The starch went out of her then. She groped for his hand, pressed it to her cheek. Tears trickled over the back of it. "I don't want us to fight, Irish."

 

"I'm sorry then, because you've got a fight on your hands. I can't let you continue this."

 

"I've got to. I'm committed."

 

"Until when?"

 

"Until I know who threatened to kill Tate and can expose him."

 

"And then what?"

 

"I don't know," she groaned miserably.

 

"And what if this would-be assassin never goes through with it? Suppose he's blowing smoke? Will you stay Mrs. Rutledge indefinitely?

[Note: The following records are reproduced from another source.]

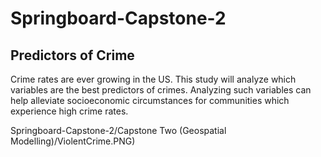 # Springboard-Capstone-2
## **Predictors of Crime**

Crime rates are ever growing in the US. This study will analyze which variables are the best predictors of crimes. Analyzing such variables can help alleviate socioeconomic circumstances for communities which experience high crime rates.

![]()Springboard-Capstone-2/Capstone Two (Geospatial Modelling)/ViolentCrime.PNG)
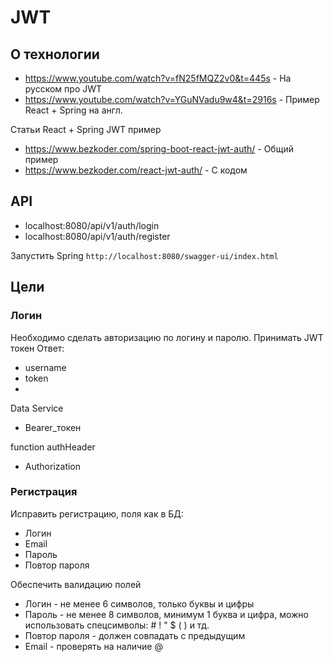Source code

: # JWT
## О технологии
- https://www.youtube.com/watch?v=fN25fMQZ2v0&t=445s - На русском про JWT
- https://www.youtube.com/watch?v=YGuNVadu9w4&t=2916s - Пример React + Spring на англ.
 
Статьи React + Spring JWT пример
- https://www.bezkoder.com/spring-boot-react-jwt-auth/ - Общий пример
- https://www.bezkoder.com/react-jwt-auth/ - С кодом

## API
- localhost:8080/api/v1/auth/login 
- localhost:8080/api/v1/auth/register

Запустить Spring
`http://localhost:8080/swagger-ui/index.html`
## Цели
### Логин
Необходимо сделать авторизацию по логину и паролю. Принимать JWT токен
Ответ:
- username
- token
- 
Data Service
- Bearer_токен

function authHeader
- Authorization
### Регистрация
Исправить регистрацию, поля как в БД:
- Логин
- Email
- Пароль
- Повтор пароля 

Обеспечить валидацию полей
- Логин - не менее 6 символов, только буквы и цифры
- Пароль - не менее 8 символов, минимум 1 буква и цифра, можно использовать спецсимволы: # ! " $ ( ) и тд.
- Повтор пароля - должен совпадать с предыдущим
- Email - проверять на наличие @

Or will you simply approach Rutledge one day and say, 'Oh, by the way'?"

 

Admitting to him what she had admitted to herself only a few days earlier, she said, "I haven't figured that out yet. I didn't leave myself a graceful escape hatch."

 

"Rutledge has got to know, Avery."

 

"No!" She surged to her feet. "Not yet. I can't give him up yet. You've got to swear you won't tell him."

 

Irish fell back a step, dumbfounded by her violent reaction. "Jesus," he whispered as the truth dawned on him. "So that's what this is really about. You want another woman's husband. Is that why you want to remain Mrs. Rutledge—because Tate Rutledge is good in bed?"